- Supplied entries -
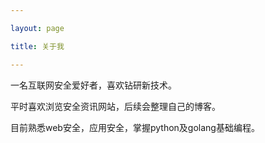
 ```yaml
---

layout: page

title: 关于我 

---
```




一名互联网安全爱好者，喜欢钻研新技术。
<p>

平时喜欢浏览安全资讯网站，后续会整理自己的博客。

<p>

目前熟悉web安全，应用安全，掌握python及golang基础编程。
<p>



<p> 



<p> 



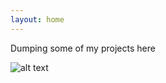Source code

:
 ```yaml
---
layout: home
---
```


Dumping some of my projects here

![alt text](/blob/master/pic/istockphoto.jpg)
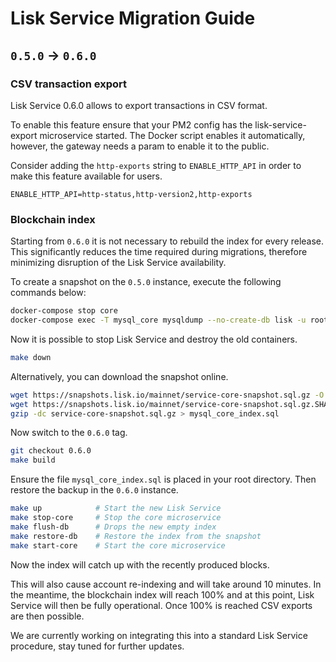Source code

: # Lisk Service Migration Guide

## `0.5.0` -> `0.6.0`

### CSV transaction export

Lisk Service 0.6.0 allows to export transactions in CSV format.

To enable this feature ensure that your PM2 config has the lisk-service-export microservice started. The Docker script enables it automatically, however, the gateway needs a param to enable it to the public.

Consider adding the `http-exports` string to `ENABLE_HTTP_API` in order to make this feature available for users.

`ENABLE_HTTP_API=http-status,http-version2,http-exports`

### Blockchain index

Starting from `0.6.0` it is not necessary to rebuild the index for every release. This significantly reduces the time required during migrations, therefore minimizing disruption of the Lisk Service availability.

To create a snapshot on the `0.5.0` instance, execute the following commands below: 

```bash
docker-compose stop core
docker-compose exec -T mysql_core mysqldump --no-create-db lisk -u root -ppassword > mysql_core_index.sql
```

Now it is possible to stop Lisk Service and destroy the old containers.

```bash
make down
```

Alternatively, you can download the snapshot online.

```bash
wget https://snapshots.lisk.io/mainnet/service-core-snapshot.sql.gz -O service-core-snapshot.sql.gz
wget https://snapshots.lisk.io/mainnet/service-core-snapshot.sql.gz.SHA256 -O- | sha256sum -c
gzip -dc service-core-snapshot.sql.gz > mysql_core_index.sql
```

Now switch to the `0.6.0` tag.

```bash
git checkout 0.6.0
make build
```

Ensure the file `mysql_core_index.sql` is placed in your root directory.
Then restore the backup in the `0.6.0` instance.

```bash
make up            # Start the new Lisk Service
make stop-core     # Stop the core microservice
make flush-db      # Drops the new empty index
make restore-db    # Restore the index from the snapshot
make start-core    # Start the core microservice
```

Now the index will catch up with the recently produced blocks.

This will also cause account re-indexing and will take around 10 minutes. In the meantime, the blockchain index will reach 100% and at this point, Lisk Service will then be fully operational. Once 100% is reached CSV exports are then possible.

We are currently working on integrating this into a standard Lisk Service procedure, stay tuned for further updates.
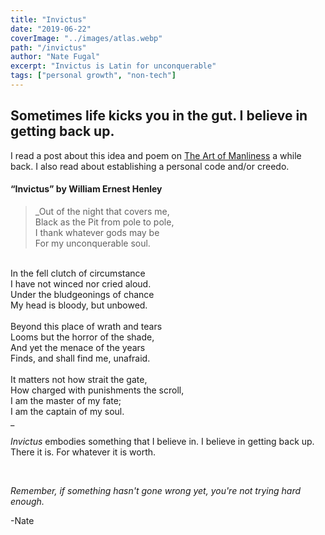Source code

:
 ```yaml
---
title: "Invictus"
date: "2019-06-22"
coverImage: "../images/atlas.webp"
path: "/invictus"
author: "Nate Fugal"
excerpt: "Invictus is Latin for unconquerable"
tags: ["personal growth", "non-tech"]
---
```

## Sometimes life kicks you in the gut. I believe in getting back up.

I read a post about this idea and poem on [The Art of Manliness](https://www.artofmanliness.com) a while back. I also read about establishing a personal code and/or creedo.

#### “Invictus” by William Ernest Henley

>_Out of the night that covers me, <br />
Black as the Pit from pole to pole, <br />
I thank whatever gods may be <br />
For my unconquerable soul. <br />
<br />
In the fell clutch of circumstance <br />
I have not winced nor cried aloud. <br />
Under the bludgeonings of chance <br />
My head is bloody, but unbowed. <br />
<br />
Beyond this place of wrath and tears <br />
Looms but the horror of the shade, <br />
And yet the menace of the years <br />
Finds, and shall find me, unafraid. <br />
<br />
It matters not how strait the gate, <br />
How charged with punishments the scroll, <br />
I am the master of my fate; <br />
I am the captain of my soul. <br />_

_Invictus_ embodies something that I believe in. I believe in getting back up. There it is. For whatever it is worth.


<br />

_Remember, if something hasn't gone wrong yet, you're not trying hard enough._

-Nate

- Work task -
Give the exact lines, and only those, from the line containing "### Blockchain index" through the line containing "Now the index" in the entries above.

- Answer below -
### Blockchain index

Starting from `0.6.0` it is not necessary to rebuild the index for every release. This significantly reduces the time required during migrations, therefore minimizing disruption of the Lisk Service availability.

To create a snapshot on the `0.5.0` instance, execute the following commands below: 

```bash
docker-compose stop core
docker-compose exec -T mysql_core mysqldump --no-create-db lisk -u root -ppassword > mysql_core_index.sql
```

Now it is possible to stop Lisk Service and destroy the old containers.

```bash
make down
```

Alternatively, you can download the snapshot online.

```bash
wget https://snapshots.lisk.io/mainnet/service-core-snapshot.sql.gz -O service-core-snapshot.sql.gz
wget https://snapshots.lisk.io/mainnet/service-core-snapshot.sql.gz.SHA256 -O- | sha256sum -c
gzip -dc service-core-snapshot.sql.gz > mysql_core_index.sql
```

Now switch to the `0.6.0` tag.

```bash
git checkout 0.6.0
make build
```

Ensure the file `mysql_core_index.sql` is placed in your root directory.
Then restore the backup in the `0.6.0` instance.

```bash
make up            # Start the new Lisk Service
make stop-core     # Stop the core microservice
make flush-db      # Drops the new empty index
make restore-db    # Restore the index from the snapshot
make start-core    # Start the core microservice
```

Now the index will catch up with the recently produced blocks.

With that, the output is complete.